:: Your assignment ::
Pull each line containing "Gently" from the data.

:: Input material ::
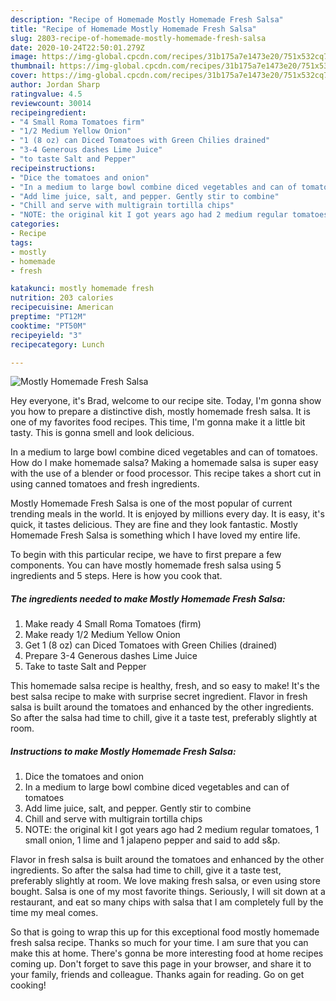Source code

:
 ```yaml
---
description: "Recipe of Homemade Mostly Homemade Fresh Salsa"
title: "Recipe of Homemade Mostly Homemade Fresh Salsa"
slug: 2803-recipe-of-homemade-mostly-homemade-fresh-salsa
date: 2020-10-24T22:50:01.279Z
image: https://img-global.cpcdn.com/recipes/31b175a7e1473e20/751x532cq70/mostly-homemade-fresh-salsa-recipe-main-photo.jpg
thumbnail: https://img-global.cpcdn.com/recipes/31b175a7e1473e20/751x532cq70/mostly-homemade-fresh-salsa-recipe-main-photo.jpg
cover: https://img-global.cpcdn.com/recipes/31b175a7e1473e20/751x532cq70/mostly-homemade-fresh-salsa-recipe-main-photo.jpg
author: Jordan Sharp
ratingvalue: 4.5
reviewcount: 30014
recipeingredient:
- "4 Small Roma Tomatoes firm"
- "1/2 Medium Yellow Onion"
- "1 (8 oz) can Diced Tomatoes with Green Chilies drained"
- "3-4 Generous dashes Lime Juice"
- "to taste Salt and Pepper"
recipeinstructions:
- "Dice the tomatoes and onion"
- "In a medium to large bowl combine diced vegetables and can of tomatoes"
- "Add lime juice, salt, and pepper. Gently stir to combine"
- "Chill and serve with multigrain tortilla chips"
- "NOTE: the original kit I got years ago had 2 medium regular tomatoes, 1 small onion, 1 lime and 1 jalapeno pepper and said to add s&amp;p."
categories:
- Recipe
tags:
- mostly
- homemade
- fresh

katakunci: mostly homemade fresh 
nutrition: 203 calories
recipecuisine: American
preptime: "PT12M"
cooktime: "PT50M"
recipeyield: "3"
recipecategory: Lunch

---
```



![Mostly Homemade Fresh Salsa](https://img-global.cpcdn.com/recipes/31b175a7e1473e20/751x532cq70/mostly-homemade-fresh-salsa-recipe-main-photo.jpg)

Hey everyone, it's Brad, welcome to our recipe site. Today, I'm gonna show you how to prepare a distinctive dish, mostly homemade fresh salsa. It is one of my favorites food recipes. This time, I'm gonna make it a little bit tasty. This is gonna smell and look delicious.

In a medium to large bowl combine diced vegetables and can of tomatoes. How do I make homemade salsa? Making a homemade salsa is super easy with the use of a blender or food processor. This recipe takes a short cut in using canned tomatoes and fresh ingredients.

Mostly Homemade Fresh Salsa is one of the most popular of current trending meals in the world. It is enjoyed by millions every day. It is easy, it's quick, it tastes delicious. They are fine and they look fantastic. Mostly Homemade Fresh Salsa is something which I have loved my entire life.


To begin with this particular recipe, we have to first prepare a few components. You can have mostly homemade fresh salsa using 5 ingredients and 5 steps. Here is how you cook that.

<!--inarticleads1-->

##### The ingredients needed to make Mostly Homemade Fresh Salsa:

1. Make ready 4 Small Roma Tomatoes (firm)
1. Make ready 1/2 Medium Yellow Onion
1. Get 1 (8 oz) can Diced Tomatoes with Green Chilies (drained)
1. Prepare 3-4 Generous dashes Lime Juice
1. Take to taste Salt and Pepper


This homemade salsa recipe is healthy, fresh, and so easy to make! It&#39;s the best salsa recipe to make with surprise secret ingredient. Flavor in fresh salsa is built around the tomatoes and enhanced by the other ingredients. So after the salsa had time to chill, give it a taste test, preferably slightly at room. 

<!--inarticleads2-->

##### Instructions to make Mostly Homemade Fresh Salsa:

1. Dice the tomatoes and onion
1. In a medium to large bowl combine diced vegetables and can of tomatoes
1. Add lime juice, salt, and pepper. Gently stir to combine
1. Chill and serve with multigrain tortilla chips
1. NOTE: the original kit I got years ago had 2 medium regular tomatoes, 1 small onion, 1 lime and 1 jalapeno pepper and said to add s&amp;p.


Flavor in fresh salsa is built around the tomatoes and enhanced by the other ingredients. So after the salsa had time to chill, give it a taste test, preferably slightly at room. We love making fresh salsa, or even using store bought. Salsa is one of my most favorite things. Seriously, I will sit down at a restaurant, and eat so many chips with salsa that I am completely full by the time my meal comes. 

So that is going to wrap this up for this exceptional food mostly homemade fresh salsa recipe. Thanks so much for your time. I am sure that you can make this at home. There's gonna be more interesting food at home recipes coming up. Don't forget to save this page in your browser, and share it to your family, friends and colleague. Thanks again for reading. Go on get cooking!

:: Solved problem ::
- "Add lime juice, salt, and pepper. Gently stir to combine"
1. Add lime juice, salt, and pepper. Gently stir to combine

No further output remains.